During the fall quarter, McGrath took 16 units at Irvine, hurried over to Edison every day to teach a physical education class, then rushed back to Irvine for practice. All that, and she has another job, too, working as a secretary and weekend salesperson.

“It’s amazing,” she said. “If you don’t fool around, you can get a lot done.”

Despite her competence at coaching, McGrath does have an occasional problem--mostly when she tries to convince people she is really the coach.

With a young face and long hair, she could still pass for a teen-ager--and in fact, she turned 20 in November.


At games, referees sometimes have a hard time separating her from the crowd of players.

“They’ll come over and say, ‘Can I check your cleats?’ ” McGrath said. “And I say, ‘I’m the coach. ‘ “

Once, someone refused to let her board the team bus, telling her she’d have to wait until the coach got there.

Her players find all that amusing, and a great reason to tease.


“She wears these sunglasses,” Lachman said.

“John Lennon glasses!” Crispin and Martin said, as all three started to laugh.

“She thinks they make her look older,” Lachman said.

David Hollaway has been the surest scorer on the men’s basketball team the past two games, with back-to-back totals of 19 and 23 points off the bench.

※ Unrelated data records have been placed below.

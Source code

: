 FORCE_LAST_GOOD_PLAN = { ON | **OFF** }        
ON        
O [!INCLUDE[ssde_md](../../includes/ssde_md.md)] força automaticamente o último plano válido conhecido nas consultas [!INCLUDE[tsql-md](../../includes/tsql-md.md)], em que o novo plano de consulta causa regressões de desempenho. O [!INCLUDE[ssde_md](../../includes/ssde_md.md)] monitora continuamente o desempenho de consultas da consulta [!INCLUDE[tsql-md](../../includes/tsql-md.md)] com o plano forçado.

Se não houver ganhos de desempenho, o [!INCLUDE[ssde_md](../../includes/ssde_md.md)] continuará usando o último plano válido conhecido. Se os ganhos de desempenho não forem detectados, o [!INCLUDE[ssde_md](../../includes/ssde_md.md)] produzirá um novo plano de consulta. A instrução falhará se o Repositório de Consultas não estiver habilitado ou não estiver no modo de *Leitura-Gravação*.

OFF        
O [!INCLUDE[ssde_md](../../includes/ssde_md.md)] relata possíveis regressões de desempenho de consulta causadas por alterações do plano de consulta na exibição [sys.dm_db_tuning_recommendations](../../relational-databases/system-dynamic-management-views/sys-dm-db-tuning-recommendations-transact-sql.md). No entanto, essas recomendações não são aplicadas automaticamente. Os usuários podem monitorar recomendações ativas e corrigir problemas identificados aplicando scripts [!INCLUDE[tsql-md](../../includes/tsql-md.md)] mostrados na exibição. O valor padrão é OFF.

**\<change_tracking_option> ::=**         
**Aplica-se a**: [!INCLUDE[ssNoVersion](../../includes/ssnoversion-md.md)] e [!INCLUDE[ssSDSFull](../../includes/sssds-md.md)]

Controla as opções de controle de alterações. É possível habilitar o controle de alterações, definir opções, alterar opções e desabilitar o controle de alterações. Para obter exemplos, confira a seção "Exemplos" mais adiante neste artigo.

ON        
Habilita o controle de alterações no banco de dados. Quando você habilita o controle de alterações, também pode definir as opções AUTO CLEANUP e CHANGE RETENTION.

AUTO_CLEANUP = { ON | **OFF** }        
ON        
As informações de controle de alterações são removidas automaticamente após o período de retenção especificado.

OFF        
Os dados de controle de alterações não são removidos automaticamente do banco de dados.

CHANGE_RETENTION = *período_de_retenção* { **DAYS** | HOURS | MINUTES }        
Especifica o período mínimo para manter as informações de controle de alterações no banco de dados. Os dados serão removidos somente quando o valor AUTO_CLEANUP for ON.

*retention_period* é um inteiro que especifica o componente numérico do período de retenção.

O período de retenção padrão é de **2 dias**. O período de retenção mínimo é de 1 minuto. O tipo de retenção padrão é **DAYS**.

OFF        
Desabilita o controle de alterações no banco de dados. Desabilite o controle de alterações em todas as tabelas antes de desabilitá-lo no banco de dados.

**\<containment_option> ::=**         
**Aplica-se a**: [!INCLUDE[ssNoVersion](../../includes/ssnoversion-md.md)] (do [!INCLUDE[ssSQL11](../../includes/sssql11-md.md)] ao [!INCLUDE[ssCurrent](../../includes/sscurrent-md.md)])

He has been efficient, too, scoring 42 points in 43 minutes. And even though he hasn’t been hesitant to shoot, his percentages are still good: 48% from the field, including a team-leading 55% from three-point range.

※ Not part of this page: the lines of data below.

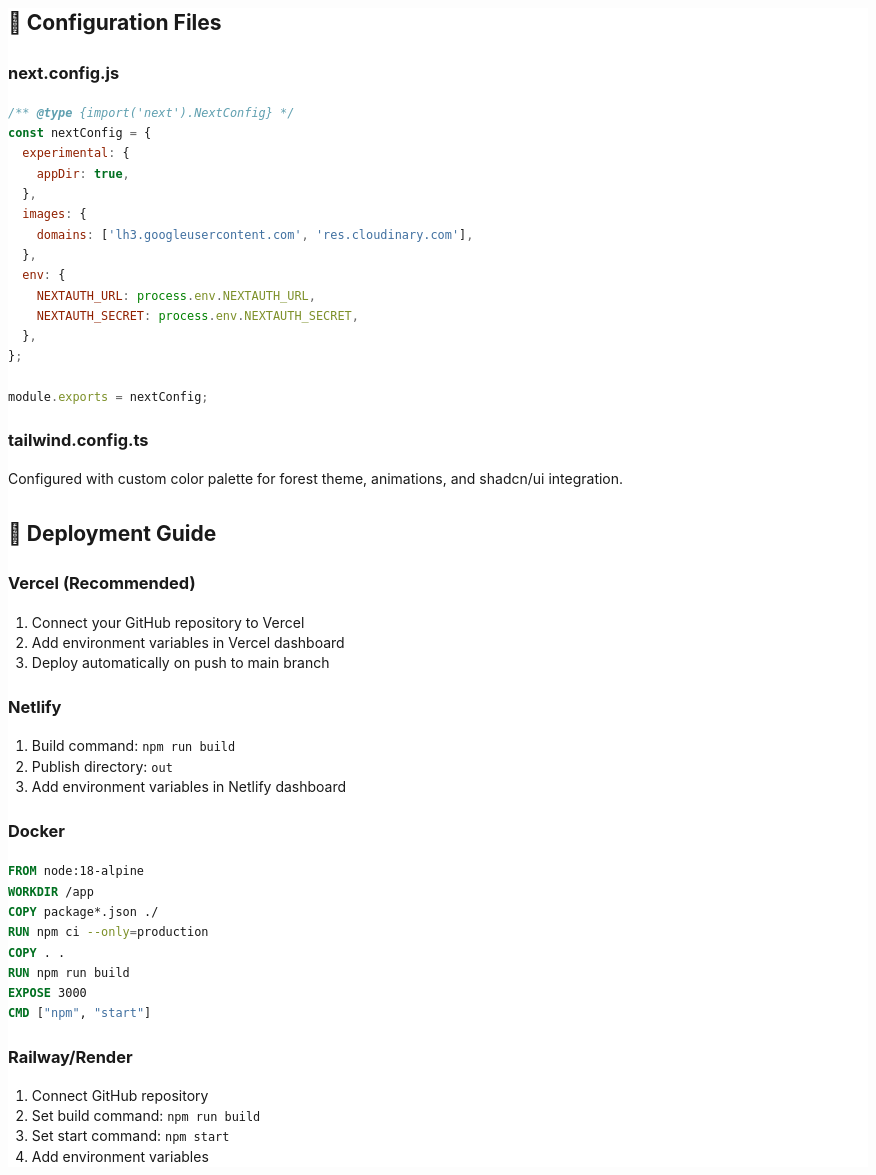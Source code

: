 ## 🔧 Configuration Files

### next.config.js
```javascript
/** @type {import('next').NextConfig} */
const nextConfig = {
  experimental: {
    appDir: true,
  },
  images: {
    domains: ['lh3.googleusercontent.com', 'res.cloudinary.com'],
  },
  env: {
    NEXTAUTH_URL: process.env.NEXTAUTH_URL,
    NEXTAUTH_SECRET: process.env.NEXTAUTH_SECRET,
  },
};

module.exports = nextConfig;
```

### tailwind.config.ts
Configured with custom color palette for forest theme, animations, and shadcn/ui integration.

## 🚀 Deployment Guide

### Vercel (Recommended)
1. Connect your GitHub repository to Vercel
2. Add environment variables in Vercel dashboard
3. Deploy automatically on push to main branch

### Netlify
1. Build command: `npm run build`
2. Publish directory: `out`
3. Add environment variables in Netlify dashboard

### Docker
```dockerfile
FROM node:18-alpine
WORKDIR /app
COPY package*.json ./
RUN npm ci --only=production
COPY . .
RUN npm run build
EXPOSE 3000
CMD ["npm", "start"]
```

### Railway/Render
1. Connect GitHub repository
2. Set build command: `npm run build`
3. Set start command: `npm start`
4. Add environment variables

“David Hollaway has bailed us out on a couple of occasions,” Coach Rod Baker said.

Hollaway, a senior guard, hasn’t been able to get the Anteaters a victory, but he has gotten them leads and kept them close.

On a team whose biggest struggle is scoring, Hollaway is making a claim for more minutes, and Baker is inclined to get them for him.

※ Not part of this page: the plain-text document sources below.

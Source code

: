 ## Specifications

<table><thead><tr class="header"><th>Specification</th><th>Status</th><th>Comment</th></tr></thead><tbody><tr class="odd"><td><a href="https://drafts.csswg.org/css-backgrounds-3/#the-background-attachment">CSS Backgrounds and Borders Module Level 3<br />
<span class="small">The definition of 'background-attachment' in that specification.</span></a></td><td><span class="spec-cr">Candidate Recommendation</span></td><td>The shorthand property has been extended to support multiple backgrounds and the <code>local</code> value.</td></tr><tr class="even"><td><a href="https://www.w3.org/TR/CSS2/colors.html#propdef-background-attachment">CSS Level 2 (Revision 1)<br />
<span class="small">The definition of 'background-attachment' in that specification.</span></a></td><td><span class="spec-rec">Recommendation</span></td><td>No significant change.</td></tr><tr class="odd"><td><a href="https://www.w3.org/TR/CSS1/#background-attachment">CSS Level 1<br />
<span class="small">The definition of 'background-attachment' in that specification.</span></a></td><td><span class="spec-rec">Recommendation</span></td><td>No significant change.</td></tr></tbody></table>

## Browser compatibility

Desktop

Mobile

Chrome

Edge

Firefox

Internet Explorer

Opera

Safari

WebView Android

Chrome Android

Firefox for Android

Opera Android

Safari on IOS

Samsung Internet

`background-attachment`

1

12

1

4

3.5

“We need some way to find him more time,” Baker said.

Whether that will mean he’ll start is less certain. Baker isn’t generally inclined to shake up the lineup, and doesn’t put as much stock in who starts as most observers do.

Want to know one reason Baker thinks starting shouldn’t be considered such a big deal? Partly, he says, because he was never a starter--not at Holy Cross, and not even at Philadelphia’s Roman Catholic High School.

Stat of the Week: In three of its four losses, Irvine’s margin of defeat has been less than or equal to its number of missed free throws. Irvine is shooting 64% from the free-throw line. Even shooting 100% wouldn’t have made the difference in a 73-51 loss to Houston, a game in which the Anteaters missed 10 of 26.


But in a 73-70 double-overtime loss to Colorado, Irvine missed six of 24.

In an 80-71 loss to USC, Irvine missed 11 of 24.

In a 95-84 loss to Loyola Marymount, Irvine missed 11 of 27.

Nobody struggles more from the line than Khari Johnson, who has made six of 21 (29%).


Irvine is 1-4 going into Thursday’s game at Loyola of Chicago. Keith Stewart, a transfer guard from Marquette, will make his Anteater debut in that game.

Popi Edwards, a 5-9 All-Moore League middle blocker for the Long Beach Poly High School volleyball team that advanced to the Southern Section 4-A semifinals, has made an oral commitment to play at Irvine, Poly Coach Orlando Larracuente said.